Today, Kusama is considered one of the most important artists in the contemporary art world, among the first artists from Asia to gain global prominence after World War II. It was a different story when Cornell and Kusama first met: he was an established figure in New York, known for his intricate box constructions; she was young and struggling. The two became friends in 1962 and remained close until Cornell’s death a decade later. Cornell dedicated poems and artworks to Kusama, and they spent time at his home in Queens, where he lived with his mother, sometimes sketching each other. Aware of her financial difficulties, Cornell occasionally gave the younger artist pieces of his to sell, allowing her to earn a commission. He also bought the four works that are now in SAAM’s collection—a purchase recorded by a receipt dated August 22, 1964, also preserved in the Cornell Study Center.

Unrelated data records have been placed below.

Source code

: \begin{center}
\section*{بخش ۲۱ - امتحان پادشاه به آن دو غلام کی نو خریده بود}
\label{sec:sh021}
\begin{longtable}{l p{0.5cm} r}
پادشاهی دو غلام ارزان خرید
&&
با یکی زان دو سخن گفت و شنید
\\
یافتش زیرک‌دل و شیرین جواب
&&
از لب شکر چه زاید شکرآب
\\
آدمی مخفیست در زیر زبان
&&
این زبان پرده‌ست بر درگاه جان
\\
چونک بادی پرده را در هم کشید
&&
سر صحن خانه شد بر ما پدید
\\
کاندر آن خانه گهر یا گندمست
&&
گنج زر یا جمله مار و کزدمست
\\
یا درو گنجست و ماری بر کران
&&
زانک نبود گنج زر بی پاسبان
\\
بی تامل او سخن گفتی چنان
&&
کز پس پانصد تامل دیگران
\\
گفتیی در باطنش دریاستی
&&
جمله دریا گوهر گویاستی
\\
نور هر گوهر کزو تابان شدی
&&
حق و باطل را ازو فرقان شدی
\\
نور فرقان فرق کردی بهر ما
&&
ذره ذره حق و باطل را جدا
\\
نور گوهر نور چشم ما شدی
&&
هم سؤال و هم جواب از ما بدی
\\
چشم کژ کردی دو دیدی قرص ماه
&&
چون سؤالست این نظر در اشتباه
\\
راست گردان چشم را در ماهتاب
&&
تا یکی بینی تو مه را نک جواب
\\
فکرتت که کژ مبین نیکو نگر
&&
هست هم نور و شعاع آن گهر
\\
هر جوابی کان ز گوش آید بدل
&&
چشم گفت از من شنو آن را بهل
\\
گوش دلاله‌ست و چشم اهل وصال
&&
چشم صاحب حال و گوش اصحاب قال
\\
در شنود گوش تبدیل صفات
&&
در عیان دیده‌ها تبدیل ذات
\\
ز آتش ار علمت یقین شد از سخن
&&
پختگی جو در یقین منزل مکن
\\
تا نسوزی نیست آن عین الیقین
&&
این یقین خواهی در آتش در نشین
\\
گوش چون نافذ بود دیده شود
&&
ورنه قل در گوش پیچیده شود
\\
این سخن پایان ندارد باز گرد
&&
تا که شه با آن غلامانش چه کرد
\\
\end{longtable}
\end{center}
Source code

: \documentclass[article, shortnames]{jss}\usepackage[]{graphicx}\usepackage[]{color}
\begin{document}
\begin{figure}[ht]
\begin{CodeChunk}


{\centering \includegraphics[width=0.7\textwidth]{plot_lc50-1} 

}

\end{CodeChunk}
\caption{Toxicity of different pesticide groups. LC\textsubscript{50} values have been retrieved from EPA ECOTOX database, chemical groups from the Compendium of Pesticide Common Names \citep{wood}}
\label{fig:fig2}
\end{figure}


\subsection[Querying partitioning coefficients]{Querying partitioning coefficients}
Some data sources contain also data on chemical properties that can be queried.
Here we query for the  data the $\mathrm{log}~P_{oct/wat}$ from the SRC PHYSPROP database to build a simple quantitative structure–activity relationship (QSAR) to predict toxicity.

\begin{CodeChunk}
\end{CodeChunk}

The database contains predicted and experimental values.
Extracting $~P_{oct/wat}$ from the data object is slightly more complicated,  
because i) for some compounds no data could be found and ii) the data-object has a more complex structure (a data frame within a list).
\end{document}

Rendered in watercolor, ink, pastel, and tempera paint, these delicate compositions were created in the mid-fifties and represent a crucial body of work that bridged Kusama’s transition from Japan to the United States. Their imagery suggests microscopic or cosmological topographies, intimate spaces that she would later expand in her Infinity Mirror Rooms. They were among the roughly 2,000 works on paper Kusama brought with her when she left Japan in 1957, hoping to sell them to support herself. Arriving in New York City after a brief sojourn in Seattle, Kusama quickly become part of the avant-garde scene, creating astonishingly innovative new art in the context of pop and Happenings, minimal and post-minimal art, and by the late 1960s, the hippie counterculture.
In 1973 Kusama returned to Japan. Among the things she brought home with her were magazine cuttings that Cornell had given to her, from which she made intricate collages—surrealist-inflected images that were, in part, an elegy to her friend. The works testify to her deep bond with Cornell—a relationship Kusama has described as passionately romantic yet platonic—as well as to the artist’s remarkable transnational career and unique role within the story of post-war American art.